### About this task:
Wherever a line of the data contains "into", copy that line.

Saved entries:
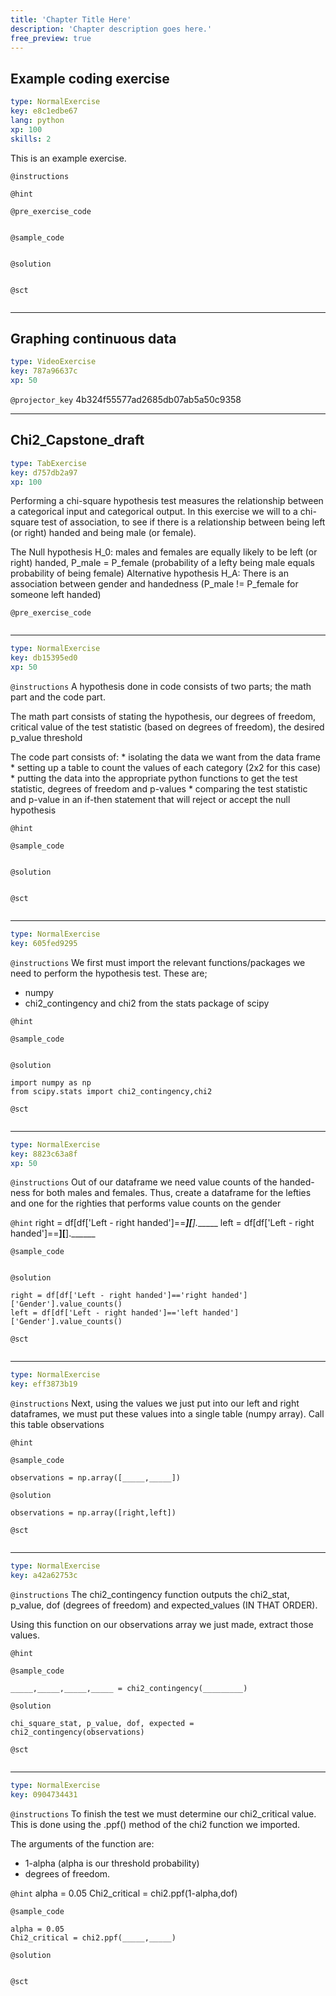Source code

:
 ```yaml
---
title: 'Chapter Title Here'
description: 'Chapter description goes here.'
free_preview: true
---
```


## Example coding exercise

```yaml
type: NormalExercise
key: e8c1edbe67
lang: python
xp: 100
skills: 2
```

This is an example exercise.

`@instructions`


`@hint`


`@pre_exercise_code`
```{python}

```

`@sample_code`
```{python}

```

`@solution`
```{python}

```

`@sct`
```{python}

```

---

## Graphing continuous data

```yaml
type: VideoExercise
key: 787a96637c
xp: 50
```

`@projector_key`
4b324f55577ad2685db07ab5a50c9358

---

## Chi2_Capstone_draft

```yaml
type: TabExercise
key: d757db2a97
xp: 100
```

Performing a chi-square hypothesis test measures the relationship between a categorical input and categorical output. In this exercise we will to a chi-square test of association, to see if there is a relationship between being left (or right) handed and being male (or female).

The Null hypothesis H_0: males and females are equally likely to be left (or right) handed, P_male = P_female (probability of a lefty being male equals probability of being female)
Alternative hypothesis H_A: There is an association  between gender and handedness (P_male != P_female for someone left handed)

`@pre_exercise_code`
```{python}

```

***

```yaml
type: NormalExercise
key: db15395ed0
xp: 50
```

`@instructions`
A hypothesis done in code consists of two parts; the math part and the code part.

The math part consists of stating the hypothesis, our degrees of freedom, critical value of the test statistic (based on degrees of freedom), the desired p_value threshold

The code part consists of:
	* isolating the data we want from the data frame
    * setting up a table to count the values of each category (2x2 for this case)
    * putting the data into the appropriate python functions to get the test statistic, degrees of freedom and p-values
    * comparing the test statistic and p-value in an if-then statement that will reject or accept the null hypothesis

`@hint`


`@sample_code`
```{python}

```

`@solution`
```{python}

```

`@sct`
```{python}

```

***

```yaml
type: NormalExercise
key: 605fed9295
```

`@instructions`
We first must import the relevant functions/packages we need to perform the hypothesis test. These are;
* numpy
* chi2_contingency and chi2 from the stats package of scipy

`@hint`


`@sample_code`
```{python}

```

`@solution`
```{python}
import numpy as np
from scipy.stats import chi2_contingency,chi2
```

`@sct`
```{python}

```

***

```yaml
type: NormalExercise
key: 8823c63a8f
xp: 50
```

`@instructions`
Out of our dataframe we need value counts of the handed-ness for both males and females.
Thus, create a dataframe for the lefties and one for the righties that performs value counts on the gender

`@hint`
right = df[df['Left - right handed']==______][_____].______
left = df[df['Left - right handed']==______][______].______

`@sample_code`
```{python}

```

`@solution`
```{python}
right = df[df['Left - right handed']=='right handed']['Gender'].value_counts()
left = df[df['Left - right handed']=='left handed']['Gender'].value_counts()
```

`@sct`
```{python}

```

***

```yaml
type: NormalExercise
key: eff3873b19
```

`@instructions`
Next, using the values we just put into our left and right dataframes, we must put these values into a single table (numpy array). Call this table observations

`@hint`


`@sample_code`
```{python}
observations = np.array([_____,_____])
```

`@solution`
```{python}
observations = np.array([right,left])
```

`@sct`
```{python}

```

***

```yaml
type: NormalExercise
key: a42a62753c
```

`@instructions`
The chi2_contingency function outputs the chi2_stat, p_value, dof (degrees of freedom) and expected_values (IN THAT ORDER).

Using this function on our observations array we just made, extract those values.

`@hint`


`@sample_code`
```{python}
_____,_____,_____,_____ = chi2_contingency(_________)
```

`@solution`
```{python}
chi_square_stat, p_value, dof, expected = chi2_contingency(observations)
```

`@sct`
```{python}

```

***

```yaml
type: NormalExercise
key: 0904734431
```

`@instructions`
To finish the test we must determine our chi2_critical value. This is done using the .ppf() method of the chi2 function we imported.

The arguments of the function are:
* 1-alpha (alpha is our threshold probability)
* degrees of freedom.

`@hint`
alpha = 0.05
Chi2_critical = chi2.ppf(1-alpha,dof)

`@sample_code`
```{python}
alpha = 0.05
Chi2_critical = chi2.ppf(_____,_____)
```

`@solution`
```{python}

```

`@sct`
```{python}

```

### Written response:
    * putting the data into the appropriate python functions to get the test statistic, degrees of freedom and p-values
Next, using the values we just put into our left and right dataframes, we must put these values into a single table (numpy array). Call this table observations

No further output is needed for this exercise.